Community leaders engage their constituents via popular mobile messaging platforms. Utilities operate and secure power grids and other infrastructure with networked computers and sensors. Transformative technologies such as artificial intelligence (AI) offer tremendous potential to tailor goods and services to meet individual needs. Blockchain-backed start-ups work to tackle intractable problems like corruption, lack of transparency, and unique identification for a global citizenry. Some small- and medium-sized enterprises (SMEs) and motivated entrepreneurs are becoming micro-multinationals by opening up their shops and skill sets to online global markets and the burgeoning "gig economy."a
Whereas mobile phones and the internet were once limited to wealthy countries, the rapid diffusion of digital technology holds the promise of a new digitally enabled global society, with the potential to spur economic growth, improve development outcomes, transform health delivery, lift millions out of poverty, and ultimately move us closer to ending the need for foreign assistance. For example, expanding the availability of fast internet in Africa has increased employment levels and average income, especially for high-skilled jobs and workers.3 When properly deployed and regulated, advanced communications networks enable "smart-city" applications that could mitigate the negative effects of urban population growth, improve the management of natural resources, and increase agricultural productivity.4
However, these same systems can have undesirable consequences when not developed with respect for the individual rights of users. Authoritarian governments and malign actors can wield digital tools to suppress political dissent, quash individual freedoms, limit competition in the marketplace, or take advantage of individuals who lack digital literacy. On the grounds of analytical support, social engagement, or civil protection, regimes can deploy digital tools as instruments of intimidation, surveillance, theft, and control—effectively silencing, rather than amplifying, critical voices.5 Digital technology has increased the risks young people, women, and religious and ethnic minorities face, through the creation of new platforms that enable bullying, hate speech, sexual abuse, exploitation, victimization, recruitment into trafficking, and radicalization to violence. Additionally, digitally augmented programming that ignores geographic or gender disparities in the access to, or use of, mobile phones, or whose algorithms fail to correct for bias may end up failing the most vulnerable or marginalized populations.6
How society evolves in the digital age does not depend only on new technology and innovation, but on non-digital building blocks that make up the digital ecosystem— elements such as domestic and international regulatory environments; political economy; institutional capacity; and individuals’ skills, protections, and agency. While digital ecosystems can, and should, evolve according to market forces, donors such as USAID can help ensure digital ecosystems serve all citizens, especially the most marginalized and vulnerable. American values of inclusion, freedom, and accountability must guide our digital investments. Our role should be to foster a locally owned approach, adapt our approaches to local conditions where necessary and appropriate,b and ensure the foundational ecosystem components and necessary guardrails are in place to guarantee that digital technology benefits and protects all citizens.

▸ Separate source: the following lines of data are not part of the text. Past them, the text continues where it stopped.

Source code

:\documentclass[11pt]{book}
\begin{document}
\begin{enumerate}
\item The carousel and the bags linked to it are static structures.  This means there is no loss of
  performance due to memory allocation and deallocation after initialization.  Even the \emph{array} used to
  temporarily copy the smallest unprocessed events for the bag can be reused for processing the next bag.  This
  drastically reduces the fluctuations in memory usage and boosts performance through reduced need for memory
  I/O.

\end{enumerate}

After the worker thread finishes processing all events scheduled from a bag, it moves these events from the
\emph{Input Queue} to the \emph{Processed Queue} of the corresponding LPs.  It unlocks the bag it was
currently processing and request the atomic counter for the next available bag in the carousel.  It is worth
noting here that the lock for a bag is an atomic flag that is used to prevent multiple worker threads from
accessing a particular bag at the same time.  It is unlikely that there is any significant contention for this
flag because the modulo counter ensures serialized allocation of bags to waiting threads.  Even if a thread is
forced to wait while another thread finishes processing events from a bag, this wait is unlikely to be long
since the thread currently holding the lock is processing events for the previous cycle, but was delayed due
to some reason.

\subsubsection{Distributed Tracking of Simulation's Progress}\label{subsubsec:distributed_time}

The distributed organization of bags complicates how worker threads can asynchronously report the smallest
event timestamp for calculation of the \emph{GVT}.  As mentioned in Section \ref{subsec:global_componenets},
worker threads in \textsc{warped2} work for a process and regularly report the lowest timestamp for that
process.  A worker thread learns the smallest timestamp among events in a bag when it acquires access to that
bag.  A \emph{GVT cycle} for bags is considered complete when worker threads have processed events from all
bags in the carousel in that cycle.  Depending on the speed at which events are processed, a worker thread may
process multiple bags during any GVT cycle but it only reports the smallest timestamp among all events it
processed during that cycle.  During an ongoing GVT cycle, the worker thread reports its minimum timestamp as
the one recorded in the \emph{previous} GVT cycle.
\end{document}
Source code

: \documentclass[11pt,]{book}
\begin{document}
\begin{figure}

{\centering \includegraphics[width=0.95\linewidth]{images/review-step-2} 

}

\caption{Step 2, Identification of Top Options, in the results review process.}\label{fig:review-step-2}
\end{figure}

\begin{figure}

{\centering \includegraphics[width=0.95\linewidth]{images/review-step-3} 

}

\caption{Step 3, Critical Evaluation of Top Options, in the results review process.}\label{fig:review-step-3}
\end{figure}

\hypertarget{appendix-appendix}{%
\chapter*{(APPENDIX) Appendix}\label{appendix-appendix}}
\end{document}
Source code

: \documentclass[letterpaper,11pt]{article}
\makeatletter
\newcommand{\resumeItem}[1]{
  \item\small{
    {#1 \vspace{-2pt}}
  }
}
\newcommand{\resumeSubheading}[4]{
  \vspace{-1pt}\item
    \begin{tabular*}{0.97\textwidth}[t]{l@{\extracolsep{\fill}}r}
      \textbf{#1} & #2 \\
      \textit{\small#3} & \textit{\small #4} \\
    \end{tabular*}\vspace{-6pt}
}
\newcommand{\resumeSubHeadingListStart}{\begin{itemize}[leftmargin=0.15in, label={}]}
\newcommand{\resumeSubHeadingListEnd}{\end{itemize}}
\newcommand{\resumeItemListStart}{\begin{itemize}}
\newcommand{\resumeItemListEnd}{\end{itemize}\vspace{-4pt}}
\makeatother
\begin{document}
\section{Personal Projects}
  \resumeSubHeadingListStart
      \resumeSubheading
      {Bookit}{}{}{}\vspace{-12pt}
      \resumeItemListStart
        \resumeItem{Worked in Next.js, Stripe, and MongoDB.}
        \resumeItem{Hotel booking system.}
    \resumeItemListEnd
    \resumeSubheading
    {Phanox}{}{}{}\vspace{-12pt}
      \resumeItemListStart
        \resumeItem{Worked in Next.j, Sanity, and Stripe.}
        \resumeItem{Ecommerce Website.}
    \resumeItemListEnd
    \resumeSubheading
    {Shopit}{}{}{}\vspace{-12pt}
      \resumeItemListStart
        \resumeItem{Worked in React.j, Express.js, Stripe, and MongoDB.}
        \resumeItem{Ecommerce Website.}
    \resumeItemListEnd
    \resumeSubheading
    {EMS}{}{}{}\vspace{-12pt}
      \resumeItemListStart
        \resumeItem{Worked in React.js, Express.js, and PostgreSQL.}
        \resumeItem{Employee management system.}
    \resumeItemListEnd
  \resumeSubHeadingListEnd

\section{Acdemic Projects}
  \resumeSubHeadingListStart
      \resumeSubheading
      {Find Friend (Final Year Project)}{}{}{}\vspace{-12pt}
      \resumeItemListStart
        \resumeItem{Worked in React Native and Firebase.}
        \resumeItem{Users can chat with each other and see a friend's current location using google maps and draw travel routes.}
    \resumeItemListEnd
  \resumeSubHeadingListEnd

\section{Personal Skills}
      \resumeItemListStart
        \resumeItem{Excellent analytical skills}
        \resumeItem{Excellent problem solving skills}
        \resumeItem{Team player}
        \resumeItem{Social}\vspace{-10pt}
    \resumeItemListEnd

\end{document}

a. The "gig economy" is a system in which individuals or organizations engage independent workers on short-term assignments, often via online platforms, such as Amazon Mechanical Turk, TaskRabbit, Uber, etc.
b. In certain cases, a desired local approach could run counter to established U.S. policies, like those on cross-border flows of data and data-localization. USAID-funded projects should not support the adoption of digital development schemes that run counter to established U.S. trade and national-security policies.